William Graham Boss (1847-1927) was a stained glass designer most noted for his work at the Scottish National Portrait Gallery: a series of stained glass portraits on the main staircase. This was specifically to mark the adaption of the building to accommodate the National Museum of Antiquities from 1891.

==Life==
He was born in Dunfermline in Fife the son of James Boss (1802–1888) a clerk of works and his wife, Elizabeth Wilkie McLaren (1816–1909). He was a freemason.

From 1875 the family were all living at 11 Lewis Terrace in Edinburgh.

He first appears as a stained glass designer in 1883.

In 1911 he was living at 11 Lewis Terrace in the Dalry Colonies and operated his studio from 16 Union Street at the top of Leith Walk.
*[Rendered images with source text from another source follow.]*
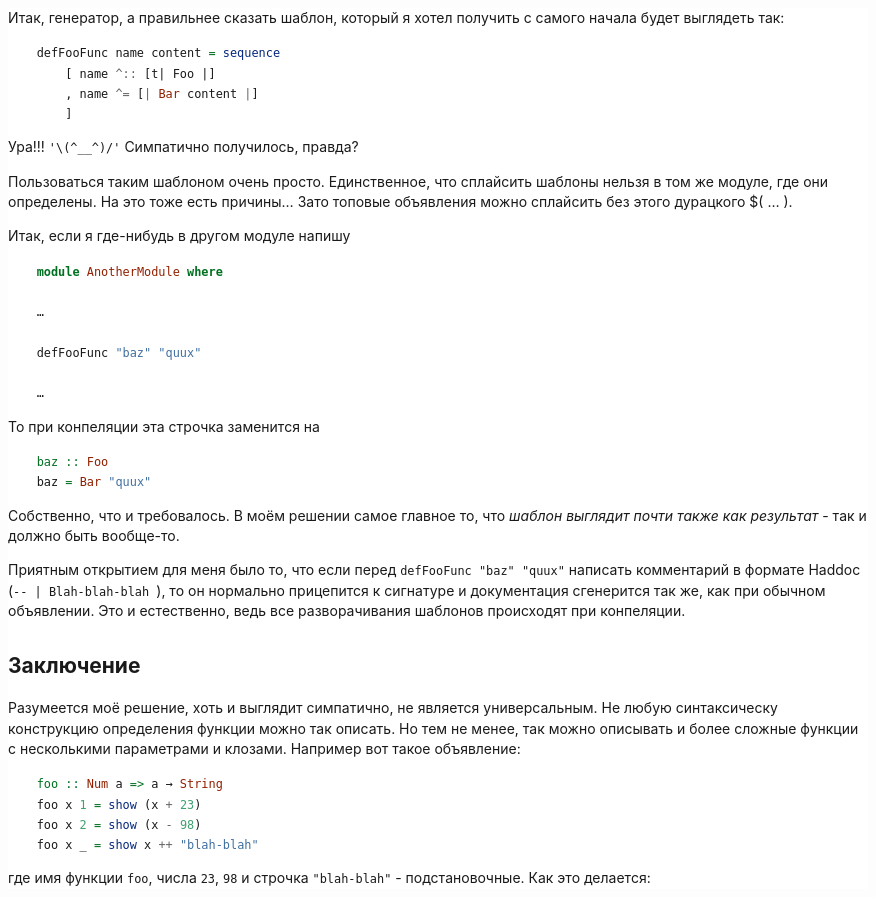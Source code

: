 Итак, генератор, а правильнее сказать шаблон, который я хотел получить с самого начала будет выглядеть так:

``` haskell
    defFooFunc name content = sequence
        [ name ^:: [t| Foo |]
        , name ^= [| Bar content |]
        ]
```

Ура!!! `'\(^__^)/'`  Симпатично получилось, правда? 

Пользоваться таким шаблоном очень просто. Единственное, что сплайсить шаблоны нельзя в том же модуле, где они определены. На это тоже есть причины… Зато топовые объявления можно сплайсить без этого дурацкого $( … ).

Итак, если я где-нибудь в другом модуле напишу 

``` haskell
    module AnotherModule where

    …

    defFooFunc "baz" "quux"

    …
```

То при конпеляции эта строчка заменится на 

``` haskell
    baz :: Foo
    baz = Bar "quux"
```

Собственно, что и требовалось. В моём решении самое главное то, что *шаблон выглядит почти также как результат* - так и должно быть вообще-то. 

Приятным открытием для меня было то, что если перед `defFooFunc "baz" "quux"` написать комментарий в формате Haddoc (`-- | Blah-blah-blah `), то он нормально прицепится к сигнатуре и документация сгенерится так же, как при обычном объявлении. Это и естественно, ведь все разворачивания шаблонов происходят при конпеляции.

## Заключение ##

Разумеется моё решение, хоть и выглядит симпатично, не является универсальным. Не любую синтаксическу конструкцию определения функции можно так описать. Но тем не  менее, так можно описывать и более сложные функции с несколькими параметрами и клозами. Например вот такое объявление:

``` haskell
    foo :: Num a => a → String
    foo x 1 = show (x + 23)
    foo x 2 = show (x - 98)
    foo x _ = show x ++ "blah-blah"
```

где имя функции `foo`, числа `23`, `98` и строчка `"blah-blah"` - подстановочные. Как это делается:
He died on 5 September 1927 and is buried with his parents in Warriston Cemetery. The grave lies in a southern section north of the southern path.

==Literature==
- “An Inquiry regarding the Boss Family and the name Boss (1902)” - This publication is a series of letters exchanged between William Graham Boss of Edinburgh, Scotland and Henry Rush Boss of New York, USA. In this three year exchange, they explore potential family connections and in particular the origin of the surname Boss. WG Boss is the primary contributor to the family history and in this series of letters he explores the origin of the Boss name in Scotland, surname variations over the centuries and in which counties they lived. He makes strong links between the Bosses and Boswells and suggests they arrived in Scotland from Normandy during the 13th century. HR Boss searches for different origins of his particular family and its links to Holland.

==Public works==
- Magdalen Chapel, Edinburgh (1893)
- Scottish National Portrait Gallery (1894)

The latter contains stained glass portraits by Boss of the various committee members, namely: John Ritchie Findlay, The Marquess of Bute, Sir Herbert Maxwell, Sir Joseph Noel Paton, Sir William Fettes Douglas, Prof William Turner, Robert Cochran-Patrick, Robert Rowand Anderson, Sir Thomas Dawson Brodie, Aeneas James George Mackay, Reginald MacLeod, James MacDonald, David Christison, Robert Munro, 1st Baron Alness, Joseph Anderson, Thomas Dickson, Sir Arthur Mitchell, Robert Carfrae, Rev Professor John Duns, Gilbert Goudie, Adam B. Richardson, and John Taylor Brown.